第17話 案内して一緒に過ごした!

ニューヨークへ着いて2日目になる日曜日、僕は一日中彼女たちを案内するために、スケジュールどおりに朝9時にホテルへ迎えに行った。


ロビーで待っていると二人が現れた。二人とも昨日とは違う服を着ている。女子は毎日服装を変えないといけないから大変だ。僕が言ったとおりに帽子も用意していた。僕は薄手のスラックスに半袖のストライプのカッターシャツだ。これならどこでもOKだ。


すぐに市内を周遊している2階建てバスの停留所へ歩いていった。バスはすぐに来た。8月の終わりと言ってもまだ日差しが強い。でも吹いてくる風はもう秋の気配が感じられる。


周遊経路に沿ってバスが走ってゆく。希望のところで、降りてしばらくそのあたりを見て回って、また、バスに乗って次の場所へ移動する。観たいところ、行きたいところが決まっていると効率的に観光ができるし、費用も安く済む。


でも結構疲れる。せいぜい回って1日5か所くらいだ。ロックフェラーセンター、国連本部、トランプタワーなどを見た。


二人とも疲れたようなのでバッテリーパークで一休みした。ベンチからは遠くにリバティー島の自由の女神が小さく見える。ここからそこへフェリーが出ている。船で行くと半日はつぶれるので、コースには含めなかった。

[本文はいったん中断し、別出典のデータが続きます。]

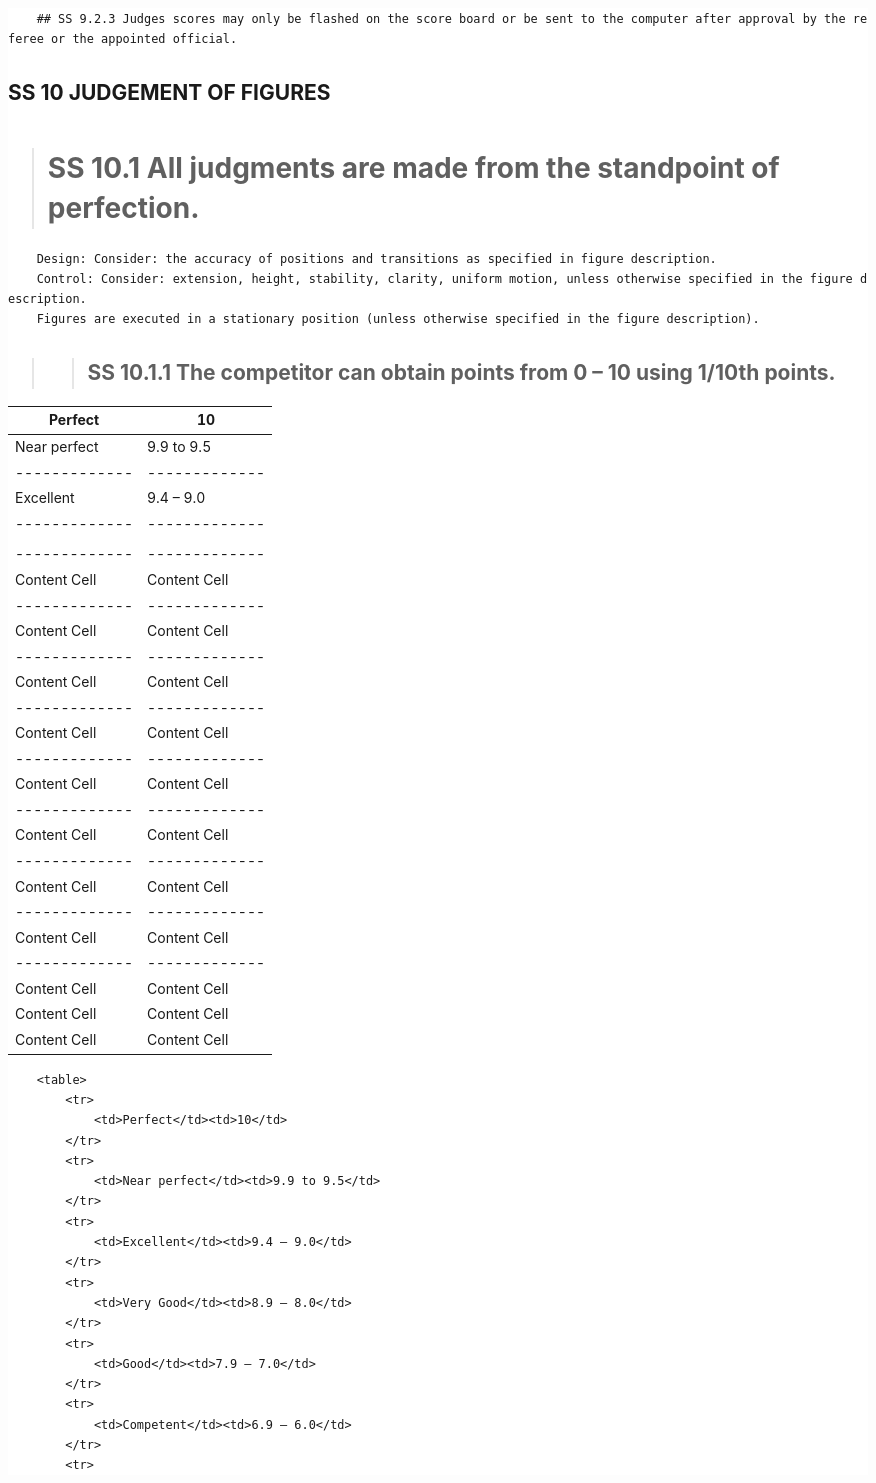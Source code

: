 		## SS 9.2.3 Judges scores may only be flashed on the score board or be sent to the computer after approval by the referee or the appointed official.

SS 10 JUDGEMENT OF FIGURES
--------------------------

># SS 10.1 All judgments are made from the standpoint of perfection.
		Design: Consider: the accuracy of positions and transitions as specified in figure description.
		Control: Consider: extension, height, stability, clarity, uniform motion, unless otherwise specified in the figure description.
		Figures are executed in a stationary position (unless otherwise specified in the figure description).

>>## SS 10.1.1 The competitor can obtain points from 0 – 10 using 1/10th points.
 Perfect      |10 
------------- | -------------
 Near perfect | 9.9 to 9.5
------------- | -------------
 Excellent    | 9.4 – 9.0
------------- | -------------
              | 
------------- | -------------
Content Cell  | Content Cell
------------- | -------------
Content Cell  | Content Cell
------------- | -------------
Content Cell  | Content Cell
------------- | -------------
Content Cell  | Content Cell
------------- | -------------
Content Cell  | Content Cell
------------- | -------------
Content Cell  | Content Cell
------------- | -------------
Content Cell  | Content Cell
------------- | -------------
Content Cell  | Content Cell
------------- | -------------
Content Cell  | Content Cell
Content Cell  | Content Cell
Content Cell  | Content Cell

		<table>
			<tr>
				<td>Perfect</td><td>10</td>
			</tr>
			<tr>
				<td>Near perfect</td><td>9.9 to 9.5</td>
			</tr>
			<tr>
				<td>Excellent</td><td>9.4 – 9.0</td>
			</tr>
			<tr>
				<td>Very Good</td><td>8.9 – 8.0</td>
			</tr>
			<tr>
				<td>Good</td><td>7.9 – 7.0</td>
			</tr>
			<tr>
				<td>Competent</td><td>6.9 – 6.0</td>
			</tr>
			<tr>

僕はふたりに飲み物を買って渡した。僕はこの公園で静かに海を見ているのが好きだ。昼食には屋台のベーグルとコーヒーを買って食べた。


それからまた2階建てバスに乗って、ウオール街を通って、グランドゼロを見て、それからホテルの近くまで戻ってきた。


市街見物中は僕はほとんど案内先の説明ばかりをしてガイドに徹していた。紗奈恵と大森さんは僕の説明を聞いて二人で話をしていて、僕は紗奈恵と二人で話ができなかった。


それから早めの夕食を僕の行きつけのレストランで食べた。ここはアメリカらしい料理のあるレストランだ。


飲み物だけど、彼女たちにはここのハウスワインであるカリフォルニア産の赤ワインをグラスで注文してあげた。


僕はサミュエル・アダムズ(Samuel Adams)を注文した。これはボストンにあるビール会社のビールで日本人の口にもよく合う。


ここへ赴任したときに、ビールを飲むならこれにしたらいいと事務所の人に勧められた。注文するときは「サミュアダムス」と何回も発音を教えてくれたのですぐに覚えた。


彼女たちは少食なのだが、色々食べてみたいと言うので、ステーキ、ロブスター、サーモンのソテーを注文してシェアすることにした。それにサラダを2人前注文した。きっと食べきれないほどの量がある。デザートにはそれぞれにソルベットとコーヒーを注文した。


紗奈恵と大森さんは最初、美味しい美味しいと食べていたが、すぐにお腹がいっぱいになったと見えて食事が進まない。僕は頑張って食べたが3人前は食べられない。


そこへデザートのソルベットが出てきたが、これも半端ないボリュームだった。「ボリュームがあるけど、美味しいね」といいながら、2人はすぐに平らげた。デザートは別腹らしい。


食事を終えると僕はタクシーを拾って、ミュージカルの劇場の前まで彼女たちを送っていった。彼女たちの希望は「シカゴ」だった。


僕はくれぐれも居眠りしないようにと言っておいた。僕はミュージカルが苦手でどれを見ても毎回必ず眠ってしまうので、遠慮しておいた。帰りは二人で大丈夫というので帰ってきた。眠ってしまわなければいいが。


◆◆◆

火曜日はナイヤガラ1日観光ツアーだ。日本語観光ツアーなので安心だ。朝8時にホテルの二人を迎えに行って、ツアーのバスがピックアップしてくれるホテルまで送って行った。帰りもそのホテルまで送ってくれる。


昨晩のミュージカルについて聞くと、二人とも「始めと最後しか覚えていなくて、途中は眠っていたみたい」と言っていた。「やっぱりね」と言うと「でも雰囲気だけは味わえた」と負け惜しみを言っていた。


8時30分にバスが来て二人の乗車を確認した。ほかにも日本人が数人参加しているので気が楽だろう。


◆◆◆

午後7時に今ホテルへ帰ったとの連絡があった。想像以上に水量が多くてすごく迫力があってとても良かったと言っていた。遊覧船で滝壺近くまでに行ったけど、水しぶきがすごかったとも言っていた。やはり勧めてよかった。